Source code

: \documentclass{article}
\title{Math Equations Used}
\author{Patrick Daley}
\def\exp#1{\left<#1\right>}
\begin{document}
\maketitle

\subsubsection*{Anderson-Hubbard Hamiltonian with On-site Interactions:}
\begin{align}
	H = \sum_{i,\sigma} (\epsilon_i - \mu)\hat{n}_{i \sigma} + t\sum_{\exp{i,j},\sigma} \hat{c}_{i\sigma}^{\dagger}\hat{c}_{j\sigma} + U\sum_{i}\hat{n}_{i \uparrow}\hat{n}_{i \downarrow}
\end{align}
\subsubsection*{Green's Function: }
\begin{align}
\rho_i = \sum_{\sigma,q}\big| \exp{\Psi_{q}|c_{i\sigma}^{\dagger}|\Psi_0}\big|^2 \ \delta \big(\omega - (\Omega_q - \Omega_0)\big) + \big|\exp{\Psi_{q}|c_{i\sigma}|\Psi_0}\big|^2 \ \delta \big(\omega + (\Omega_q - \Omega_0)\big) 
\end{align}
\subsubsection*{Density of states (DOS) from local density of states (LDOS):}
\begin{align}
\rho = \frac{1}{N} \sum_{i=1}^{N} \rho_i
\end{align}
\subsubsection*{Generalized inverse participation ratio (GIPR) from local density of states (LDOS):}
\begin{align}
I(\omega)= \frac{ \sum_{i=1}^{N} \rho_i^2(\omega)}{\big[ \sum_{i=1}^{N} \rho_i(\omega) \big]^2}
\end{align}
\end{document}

◆ ◆ ◆ ◆

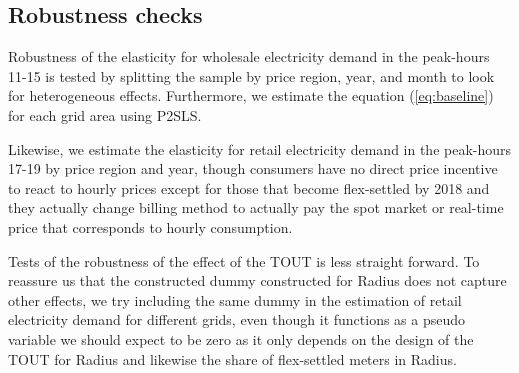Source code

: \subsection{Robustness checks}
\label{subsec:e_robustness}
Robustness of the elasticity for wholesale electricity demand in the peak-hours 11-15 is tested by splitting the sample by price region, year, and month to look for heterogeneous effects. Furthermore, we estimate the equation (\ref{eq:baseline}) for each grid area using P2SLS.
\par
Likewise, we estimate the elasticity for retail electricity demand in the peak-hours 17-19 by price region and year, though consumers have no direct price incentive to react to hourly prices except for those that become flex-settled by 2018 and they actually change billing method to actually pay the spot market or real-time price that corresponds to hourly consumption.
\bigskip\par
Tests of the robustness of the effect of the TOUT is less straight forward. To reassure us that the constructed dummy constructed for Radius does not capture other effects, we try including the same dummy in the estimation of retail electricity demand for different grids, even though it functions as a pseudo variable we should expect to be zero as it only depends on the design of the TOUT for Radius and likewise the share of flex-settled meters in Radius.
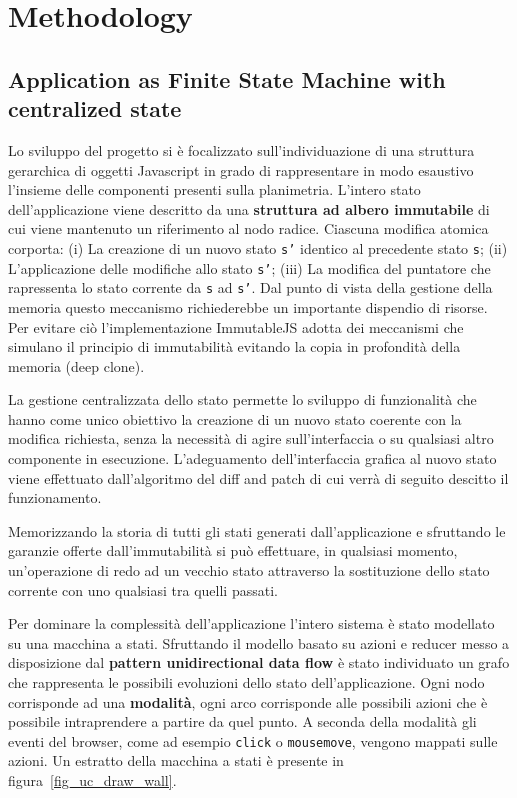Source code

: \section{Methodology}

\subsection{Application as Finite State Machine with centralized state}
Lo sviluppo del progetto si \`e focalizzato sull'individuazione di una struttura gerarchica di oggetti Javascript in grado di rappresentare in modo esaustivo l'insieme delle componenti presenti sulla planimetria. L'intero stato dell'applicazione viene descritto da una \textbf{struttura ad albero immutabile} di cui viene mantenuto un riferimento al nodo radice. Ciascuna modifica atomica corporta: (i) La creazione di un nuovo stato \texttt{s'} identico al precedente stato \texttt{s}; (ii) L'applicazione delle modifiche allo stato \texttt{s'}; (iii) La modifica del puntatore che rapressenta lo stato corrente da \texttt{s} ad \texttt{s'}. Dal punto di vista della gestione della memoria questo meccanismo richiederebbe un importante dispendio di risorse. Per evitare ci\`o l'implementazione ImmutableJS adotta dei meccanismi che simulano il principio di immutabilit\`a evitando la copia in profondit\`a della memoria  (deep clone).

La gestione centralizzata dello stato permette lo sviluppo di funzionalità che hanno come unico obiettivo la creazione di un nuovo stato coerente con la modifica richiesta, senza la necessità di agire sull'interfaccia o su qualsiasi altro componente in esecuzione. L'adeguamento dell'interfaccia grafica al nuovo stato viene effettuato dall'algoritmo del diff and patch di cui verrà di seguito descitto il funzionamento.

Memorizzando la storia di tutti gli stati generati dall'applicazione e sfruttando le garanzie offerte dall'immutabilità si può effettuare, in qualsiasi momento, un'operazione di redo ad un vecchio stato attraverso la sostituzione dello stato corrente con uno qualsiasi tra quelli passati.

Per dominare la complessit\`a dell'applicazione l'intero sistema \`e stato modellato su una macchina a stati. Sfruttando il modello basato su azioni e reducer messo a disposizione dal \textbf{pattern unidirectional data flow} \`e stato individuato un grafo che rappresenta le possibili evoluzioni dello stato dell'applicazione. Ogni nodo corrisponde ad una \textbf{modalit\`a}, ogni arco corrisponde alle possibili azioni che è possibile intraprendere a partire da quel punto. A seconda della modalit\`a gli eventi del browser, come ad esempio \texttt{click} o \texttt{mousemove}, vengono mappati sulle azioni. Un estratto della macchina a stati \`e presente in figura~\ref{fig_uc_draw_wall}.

◆ ◆ ◆ ◆

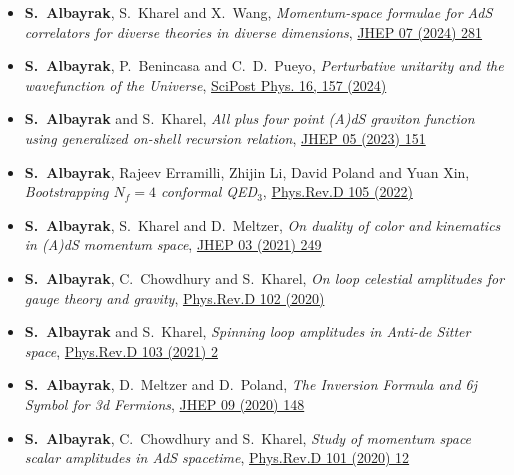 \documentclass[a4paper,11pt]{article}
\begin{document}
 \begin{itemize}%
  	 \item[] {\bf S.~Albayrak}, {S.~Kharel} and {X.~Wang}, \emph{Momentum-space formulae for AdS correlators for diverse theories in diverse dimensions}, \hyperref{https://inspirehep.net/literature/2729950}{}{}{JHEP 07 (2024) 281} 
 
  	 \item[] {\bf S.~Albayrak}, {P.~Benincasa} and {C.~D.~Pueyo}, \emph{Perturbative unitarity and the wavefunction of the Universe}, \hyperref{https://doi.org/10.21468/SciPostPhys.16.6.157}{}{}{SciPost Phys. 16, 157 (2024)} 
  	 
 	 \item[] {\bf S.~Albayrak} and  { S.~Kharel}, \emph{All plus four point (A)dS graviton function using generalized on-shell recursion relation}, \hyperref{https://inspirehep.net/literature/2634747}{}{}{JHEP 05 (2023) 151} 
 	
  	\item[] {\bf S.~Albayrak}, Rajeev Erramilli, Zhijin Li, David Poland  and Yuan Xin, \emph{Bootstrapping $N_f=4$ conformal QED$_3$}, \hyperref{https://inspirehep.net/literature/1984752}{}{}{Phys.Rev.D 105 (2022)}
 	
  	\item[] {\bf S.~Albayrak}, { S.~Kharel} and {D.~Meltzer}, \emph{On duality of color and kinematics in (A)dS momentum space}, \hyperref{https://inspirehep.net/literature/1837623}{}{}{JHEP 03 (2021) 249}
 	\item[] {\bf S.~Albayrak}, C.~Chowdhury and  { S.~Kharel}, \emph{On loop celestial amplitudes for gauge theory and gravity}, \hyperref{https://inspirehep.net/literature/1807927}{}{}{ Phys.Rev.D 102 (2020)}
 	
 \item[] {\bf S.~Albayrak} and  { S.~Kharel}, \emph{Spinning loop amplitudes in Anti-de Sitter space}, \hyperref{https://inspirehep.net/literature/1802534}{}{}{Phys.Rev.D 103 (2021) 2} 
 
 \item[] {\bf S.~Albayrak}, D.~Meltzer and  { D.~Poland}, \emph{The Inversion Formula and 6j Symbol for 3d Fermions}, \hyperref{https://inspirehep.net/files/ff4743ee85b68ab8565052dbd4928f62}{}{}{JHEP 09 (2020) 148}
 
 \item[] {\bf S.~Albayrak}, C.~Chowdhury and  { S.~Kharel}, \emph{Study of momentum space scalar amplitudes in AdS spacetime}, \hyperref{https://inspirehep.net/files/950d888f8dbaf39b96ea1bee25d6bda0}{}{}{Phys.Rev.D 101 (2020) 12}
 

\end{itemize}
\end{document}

◆ ◆ ◆ ◆

- _Action item_: Your reply should hold every line from the data that contains "density", copied in full.

- _Response to the task_:
\subsubsection*{Density of states (DOS) from local density of states (LDOS):}
\subsubsection*{Generalized inverse participation ratio (GIPR) from local density of states (LDOS):}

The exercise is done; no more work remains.